There have been a splurge of headlines over the last couple of days that talk about the rewriting of the history of Pompeii: it was not destroyed on August 24, Pliny said, after all, but in October. It all comes down to a graffito recently discovered (pictured above) which appears to be dated to the 17th October 79 CE — meaning that the eruption was later than that day.

But hang on, one and all there are problems here. First, this is not a new idea. The idea that the eruption was in October not August goes back to the 18th century, and it is regularly discussed by tourist guides on the site. Philologists have long recognised that the text of Pliny is far from reliable (different manuscripts of his text offer different dates — and dates, like numerals, are extremely likely to get increasingly inaccurate in the processes of copying). And there are other factors that have been claimed to make an August date impossible.

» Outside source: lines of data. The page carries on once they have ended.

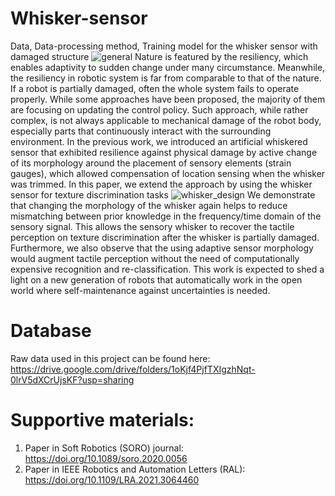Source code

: # Whisker-sensor
Data, Data-processing method, Training model for the whisker sensor with damaged structure
![general](https://user-images.githubusercontent.com/74526584/182774621-6ebb8666-3646-4f98-9e90-3b9893c75c93.jpg)
Nature is featured by the resiliency, which enables adaptivity to sudden change under many circumstance. Meanwhile, the resiliency in robotic system is far from comparable to that of the nature. If a robot is partially damaged, often the whole system fails to operate properly. While some approaches have been proposed, the majority of them are focusing on updating the control policy. Such approach, while rather complex, is not always applicable to mechanical damage of the robot body, especially parts that continuously interact with the surrounding environment. In the previous work, we introduced an artificial whiskered sensor that exhibited resilience against physical damage by active change of its morphology around the placement of sensory elements (strain gauges), which allowed compensation of location sensing when the whisker was trimmed. In this paper, we extend the approach by using the whisker sensor for texture discrimination tasks
![whisker_design](https://user-images.githubusercontent.com/74526584/182774788-06fa95d6-019a-49a2-a058-ae8bc6c1143d.jpg)
We demonstrate that changing the morphology of the whisker again helps to reduce mismatching between prior knowledge in the frequency/time domain of the sensory signal. This allows the sensory whisker to recover the tactile perception on texture discrimination after the whisker is partially damaged. Furthermore, we also observe that the using adaptive sensor morphology would augment tactile perception without the need of computationally expensive recognition and re-classification. This work is expected to shed a light on a new generation of robots that automatically work in the open world where self-maintenance against uncertainties is needed.
# Database
Raw data used in this project can be found here: https://drive.google.com/drive/folders/1oKjf4PjfTXIgzhNqt-0lrV5dXCrUjsKF?usp=sharing
# Supportive materials:
1. Paper in Soft Robotics (SORO) journal: https://doi.org/10.1089/soro.2020.0056
2. Paper in IEEE Robotics and Automation Letters (RAL): https://doi.org/10.1109/LRA.2021.3064460
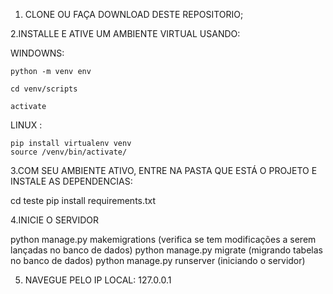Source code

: 1. CLONE OU FAÇA DOWNLOAD DESTE REPOSITORIO;	

2.INSTALLE E ATIVE UM AMBIENTE VIRTUAL USANDO:	

  WINDOWNS:	
	
    python -m venv env	
		
    cd venv/scripts	
		
    activate	
  LINUX :	
	
    pip install virtualenv venv
    source /venv/bin/activate/	
		
3.COM SEU AMBIENTE ATIVO, ENTRE NA PASTA QUE ESTÁ O PROJETO E  INSTALE AS DEPENDENCIAS:	

  cd teste
  pip install requirements.txt	
	
4.INICIE O SERVIDOR	

  python manage.py makemigrations (verifica se tem modificações a serem lançadas no banco de dados)
  python manage.py migrate (migrando tabelas no banco de dados)
  python manage.py runserver (iniciando o servidor)	
	
5. NAVEGUE PELO IP LOCAL: 127.0.0.1
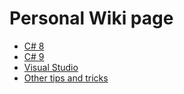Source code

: # Personal Wiki page

- [C# 8](/code/csharp8.md)
- [C# 9](/code/csharp9.md)
- [Visual Studio](/visualstudio.md)
- [Other tips and tricks](/others.md)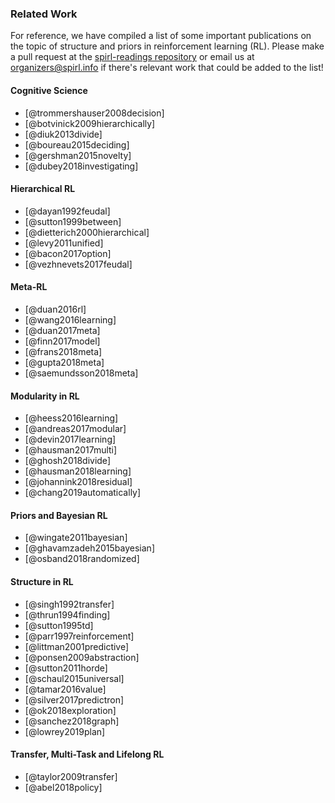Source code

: ### Related Work

For reference, we have compiled a list of some important publications on the topic of structure and priors in reinforcement learning (RL).
Please make a pull request at the [spirl-readings repository](https://github.com/eringrant/spirl-readings) or
email us at [organizers@spirl.info](mailto:organizers@spirl.info) if there's relevant work that could be added to the list!

#### Cognitive Science
* [@trommershauser2008decision]
* [@botvinick2009hierarchically]
* [@diuk2013divide]
* [@boureau2015deciding]
* [@gershman2015novelty]
* [@dubey2018investigating]

#### Hierarchical RL
* [@dayan1992feudal]
* [@sutton1999between]
* [@dietterich2000hierarchical]
* [@levy2011unified]
* [@bacon2017option]
* [@vezhnevets2017feudal]

#### Meta-RL
* [@duan2016rl]
* [@wang2016learning]
* [@duan2017meta]
* [@finn2017model]
* [@frans2018meta]
* [@gupta2018meta]
* [@saemundsson2018meta]

#### Modularity in RL
* [@heess2016learning]
* [@andreas2017modular]
* [@devin2017learning]
* [@hausman2017multi]
* [@ghosh2018divide]
* [@hausman2018learning]
* [@johannink2018residual]
* [@chang2019automatically]

#### Priors and Bayesian RL
* [@wingate2011bayesian]
* [@ghavamzadeh2015bayesian]
* [@osband2018randomized]

#### Structure in RL
* [@singh1992transfer]
* [@thrun1994finding]
* [@sutton1995td]
* [@parr1997reinforcement]
* [@littman2001predictive]
* [@ponsen2009abstraction]
* [@sutton2011horde]
* [@schaul2015universal]
* [@tamar2016value]
* [@silver2017predictron]
* [@ok2018exploration]
* [@sanchez2018graph]
* [@lowrey2019plan]

#### Transfer, Multi-Task and Lifelong RL
* [@taylor2009transfer]
* [@abel2018policy]
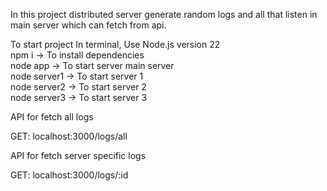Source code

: In this project distributed server generate random logs and all that listen in main server which can fetch from api.

To start project
In terminal, Use Node.js version 22</br>
npm i -> To install dependencies</br>
node app -> To start server main server</br>
node server1 -> To start server 1</br>
node server2 -> To start server 2</br>
node server3 -> To start server 3</br>

API for fetch all logs

GET: localhost:3000/logs/all

API for fetch server specific logs

GET: localhost:3000/logs/:id
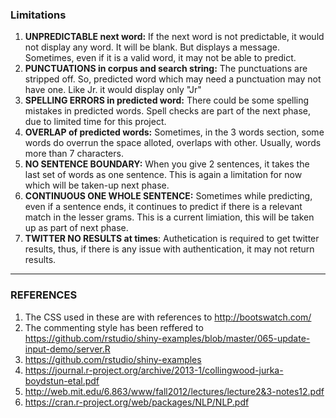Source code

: 
### Limitations
1. **UNPREDICTABLE next word:** If the next word is not predictable, it would not display any word. It will be blank. But displays a message. Sometimes, even if it is a valid word, it may not be able to predict.
2. **PUNCTUATIONS in corpus and search string:** The punctuations are stripped off. So, predicted word which may need a punctuation may not have one. Like Jr. it would display only "Jr"
3. **SPELLING ERRORS in predicted word:** There could be some spelling mistakes in predicted words. Spell checks are part of the next phase, due to limited time for this project.
4. **OVERLAP of predicted words:** Sometimes, in the 3 words section, some words do overrun the space alloted, overlaps with other. Usually, words more than 7 characters.
5. **NO SENTENCE BOUNDARY:** When you give 2 sentences, it takes the last set of words as one sentence. This is again a limitation for now which will be taken-up next phase.
6. **CONTINUOUS ONE WHOLE SENTENCE:** Sometimes while predicting, even if a sentence ends, it continues to predict if there is a relevant match in the lesser grams. This is a current limiation, this will be taken up as part of next phase.
7. **TWITTER NO RESULTS at times**: Authetication is required to get twitter results, thus, if there is any issue with authentication, it may not return results.
<hr/>

### REFERENCES   
1. The CSS used in these are with references to http://bootswatch.com/
2. The commenting style has been reffered to https://github.com/rstudio/shiny-examples/blob/master/065-update-input-demo/server.R
3. https://github.com/rstudio/shiny-examples
4. https://journal.r-project.org/archive/2013-1/collingwood-jurka-boydstun-etal.pdf
5. http://web.mit.edu/6.863/www/fall2012/lectures/lecture2&3-notes12.pdf
6. https://cran.r-project.org/web/packages/NLP/NLP.pdf
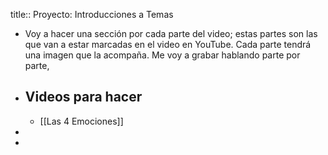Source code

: title:: Proyecto: Introducciones a Temas

- Voy a hacer una sección por cada parte del video; estas partes son las que van a estar marcadas en el video en YouTube. Cada parte tendrá una imagen que la acompaña. Me voy a grabar hablando parte por parte,
- ## Videos para hacer
	- [[Las 4 Emociones]]
-
-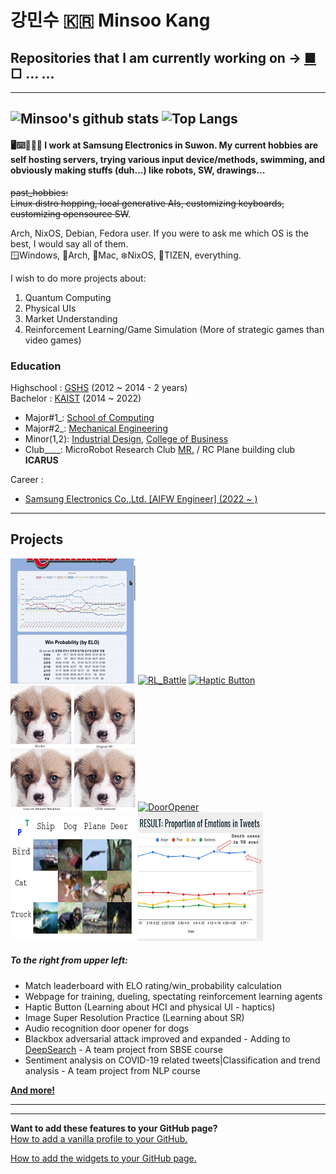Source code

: # 강민수 :kr: Minsoo Kang  
## Repositories that I am currently working on → [■](https://github.com/Mins0o/Market_Prediction_Playground) □ ... ...
---
<!--
**Mins0o/Mins0o** is a ✨ _special_ ✨ repository because its `README.md` (this file) appears on your GitHub profile.
-->

![Minsoo's github stats](https://memesoogpt.xyz/readme_stats?username=Mins0o&count_private=true&show_icons=true)
![Top Langs](https://memesoogpt.xyz/readme_stats/top-langs/?username=Mins0o&layout=compact)    
---
#### 🖥️⌨️💼🏬🌆 I work at Samsung Electronics in Suwon. My current hobbies are **self hosting servers**, **trying various input device/methods**, **swimming**, and obviously **making stuffs** (duh...) like robots, SW, drawings...  
~~past_hobbies:   
Linux distro hopping, local generative AIs, customizing keyboards, customizing opensource SW~~.  
  
Arch, NixOS, Debian, Fedora user.
If you were to ask me which OS is the best, I would say all of them.  
🪟Windows, :tokyo_tower:Arch, :apple:Mac, :snowflake:NixOS, :diamond_shape_with_a_dot_inside:TIZEN, everything.  
  
I wish to do more projects about:  
1. Quantum Computing  
2. Physical UIs  
3. Market Understanding  
4. Reinforcement Learning/Game Simulation (More of strategic games than video games)  
  
### Education

Highschool : [GSHS](http://gshs-h.gne.go.kr/gshs-h/main.do) (2012 ~ 2014 - 2 years)  
Bachelor : [KAIST](https://kaist.ac.kr/kr/) (2014 ~ 2022)  
- Major#1\_\: [School of Computing](https://cs.kaist.ac.kr/)  
- Major#2\_\: [Mechanical Engineering](http://me.kaist.ac.kr/main/main.html)  
- Minor(1,2)\: [Industrial Design](https://id.kaist.ac.kr/), [College of Business](https://btm.kaist.ac.kr)  
- Club\_\_\_\_\:  MicroRobot Research Club [MR.](https://mr.kaist.ac.kr/) / RC Plane building club **ICARUS**  

Career :  
 - [Samsung Electronics Co.,Ltd. \[AIFW Engineer\] (2022 ~ )](https://www.linkedin.com/in/memesoo-kang/)  
---
## Projects 
[![Match_Leaderboard](./Previews/MS_Playground_Rummikub.gif)](https://ms-playground.club/rummikub/) 
[![RL_Battle](./Previews/RL_Battle.gif)](https://github.com/Mins0o/CS492-Team-Project)
[![Haptic Button](./Previews/HapticButton.gif)](https://github.com/Mins0o/HapticButton "Haptic Button")
[![Super Resolution Practice](./Previews/SuperResolution.png)](https://github.com/Mins0o/SuperResolutionPractice "Super Resolution Practice")
[![DoorOpener](./Previews/DoorOpener200.gif)](https://github.com/Mins0o/Door_Opener "Door Opener")
[![DeeperSearch](./Previews/DeeperSearch.png)](https://github.com/Mins0o/DeeperSearch "DeepSearch algorithm improved and expanded")
[![PANicDEMIC](./Previews/Panicdemic200.png)](https://github.com/Mins0o/PANicDEMIC/blob/master/Final%20Presentation.pdf "NLP project")  
<!--[![HCI2020](./Previews/HCI2020200.png)](https://github.com/Mins0o/Happy_KAIST_HCI2020 "HCI website building")-->
<!--[![ML_DL](./Previews/MLDL.png)](https://github.com/Mins0o/ML_DL-Exercise "Machine Learning | Deep Learning Exercise")-->
<!--[![MorseTrainer](./Previews/MorseTrainer200.png)](https://github.com/Mins0o/MorseCodeTrainer "Morse Code Trainer")-->
<!--[![Smpl Editor](./Previews/Smpl_Editor200.png)](https://github.com/Mins0o/Smpl-Editor "Smpl Editor")-->
<!--[![Sudoku Solver](./Previews/Sudoku_Solver200.png)](https://github.com/Mins0o/Sudoku-Solver-GUI "Sudoku Solver")-->
<!--[![Wooden Boat](./Previews/Wooden_Boat200.png)](https://github.com/Mins0o/Wooden-Boat "Wooden Boat Layer-by-Layer")-->  
  
##### To the right from upper left:  
- Match leaderboard with ELO rating/win\_probability calculation  
- Webpage for training, dueling, spectating reinforcement learning agents  
- Haptic Button (Learning about HCI and physical UI - haptics)  
- Image Super Resolution Practice (Learning about SR)  
- Audio recognition door opener for dogs  
- Blackbox adversarial attack improved and expanded - Adding to [DeepSearch](https://dl.acm.org/doi/abs/10.1145/3368089.3409750) - A team project from SBSE course  
- Sentiment analysis on COVID-19 related tweets|Classification and trend analysis - A team project from NLP course  
<!-- - Social recipe curation and shopping website - A team project from HCI course -->  
<!-- - Machine Learning and Deep Learning practice - From data recording/preprocessing to classification/experiments -->  
<!-- - Morse code interaction GUI -->  
<!-- - Music playlist editing GUI -->  
<!-- - Simple search based Sudoku solver GUI -->  
<!-- - 3D modelling of a wooden boat that can be laser cut -->  

**[And more!](https://github.com/Mins0o?tab=repositories)**  
<!--
[![DoorOpener](./Previews/DoorOpener
.gif)](https://github.com/Mins0o/Door_Opener "Door Opener")
[![HCI2020](./Previews/HCI2020
.png)](https://github.com/Mins0o/Happy_KAIST_HCI2020 "HCI website building")
[![PANicDEMIC](./Previews/Panicdemic
.png)](https://github.com/Mins0o/PANicDEMIC/blob/master/Final%20Presentation.pdf "NLP project")
[![MorseTrainer](./Previews/MorseTrainer
.png)](https://github.com/Mins0o/MorseCodeTrainer "Morse Code Trainer")
[![Smpl Editor](./Previews/Smpl_Editor
.png)](https://github.com/Mins0o/Smpl-Editor "Smpl Editor")
[![Sudoku Solver](./Previews/Sudoku_Solver
.png)](https://github.com/Mins0o/Sudoku-Solver-GUI "Sudoku Solver")
[![Wooden Boat](./Previews/Wooden_Boat
.png)](https://github.com/Mins0o/Wooden-Boat "Wooden Boat Layer-by-Layer")  
-->

---
---
**Want to add these features to your GitHub page?**  
[How to add a vanilla profile to your GitHub.](./CreateProfile.png)  
  
[How to add the widgets to your GitHub page.](https://github.com/anuraghazra/github-readme-stats/blob/master/readme.md "This feature is based on an app that runs on the OP's personal server. His server runs into traffic problems sometimes. If the `demo` is not showing up well, the server must be down. Go to the Deploy on your own Vercel instance section and deploy your own app to use it independently. This will require you to fork or clone the repository. I cloned the repositry and pushed it as a private repo of mine to use the source independently.")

People point to the clothes that the people were wearing during the eruption, to the fruits that were already harvested (pomegranates, there in piles, don’t ripen by Augustus), and to a coin found in the ruins that supposedly could not have been minted in Rome until September 79 BCE (so could hardly have reached Pompeii till October). None of these are done deals. The idea that what people wear in the middle of a volcanic eruption is a good guide to the normal ambient temperature has never convinced me. And there have been all kinds of other worries. The legend on the rather unclear coin has been questioned (certainly not clear enough to press the date that far), and some people have even suggested that unripe pomegranates had an industrial purpose. So August was never simple to unseat.